Hi ,
I have used HTS to generate chinese , I use syllables
to construct my HMM models, and in the course of
synthesizing,
I found some questions.
1. about the list
in the directory of
"lists", the full.list allways has some wrong information.
for example
sil-liu+l/A:.....
iu-lei+sil/A:.....
sil-da+l/A.......a-lian+l/A..........
sil-da+l/A.........
in the example,
between "sil-da+l/A:.." and
"a-lian+l/A" , there is no "enter" ,
they are in the same line,
but they are different syllable models.
I use the "makefile" in the "HTS-demo_NIT-ATR503-M001"
,
and make no modification.
2.some puzzles about f0
I use tcl/snack to get
f0s for HTS. I write a tcl script,
and set
framelength=0.025 that is for mel to get f0s.

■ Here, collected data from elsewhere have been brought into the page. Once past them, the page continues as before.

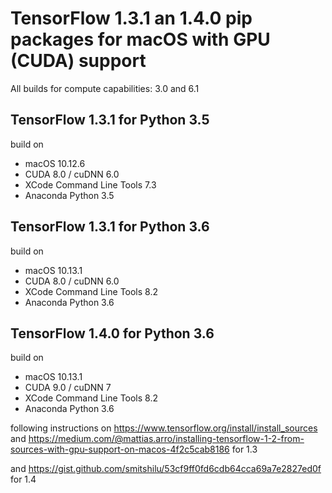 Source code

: # TensorFlow 1.3.1 an 1.4.0 pip packages for macOS with GPU (CUDA) support

All builds for compute capabilities: 3.0 and 6.1

## TensorFlow 1.3.1 for Python 3.5
build on
- macOS 10.12.6
- CUDA 8.0 / cuDNN 6.0
- XCode Command Line Tools 7.3
- Anaconda Python 3.5

## TensorFlow 1.3.1 for Python 3.6
build on
- macOS 10.13.1
- CUDA 8.0 / cuDNN 6.0
- XCode Command Line Tools 8.2
- Anaconda Python 3.6

## TensorFlow 1.4.0 for Python 3.6
build on
- macOS 10.13.1
- CUDA 9.0 / cuDNN 7
- XCode Command Line Tools 8.2
- Anaconda Python 3.6


following instructions on https://www.tensorflow.org/install/install_sources and https://medium.com/@mattias.arro/installing-tensorflow-1-2-from-sources-with-gpu-support-on-macos-4f2c5cab8186 for 1.3

and https://gist.github.com/smitshilu/53cf9ff0fd6cdb64cca69a7e2827ed0f for 1.4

But ,when I use them to generate speech, the results is too
bad.
I find int the course of extracting mel, HTS
needs
$sampfreq = 16000;
$framelength =
0.025;
$frameshift = 0.005;
$windowtype =
0;
$normtype =
1;
$FFTLength =
512;
$freqwarp = 0.42;
$mceporder = MCEPORDER;
but my course of extracting f0 only uses the
framelength,
and set it the same as mel'framelength.
I want to know that
is it necessary to set
frameshift and other options for geting f0?
but snack only provides
-method m
-start start
-end end
-framelength t
-windowlength length
-maxpitch
val
-minpitch val
-progress callback
I aso use "pda" to get f0.
when I use
them to construct HMMs and synthesize speech,
the speech's quality is
also low.
3.about my speech
I guess it is the f0 that
cause my speech's unclear,
so I use "pda" and "tcl/snack" to get f0
respectively,
but I don't get better result.
Any other factors can effect speech' s
articulation?
thank you.
Best regards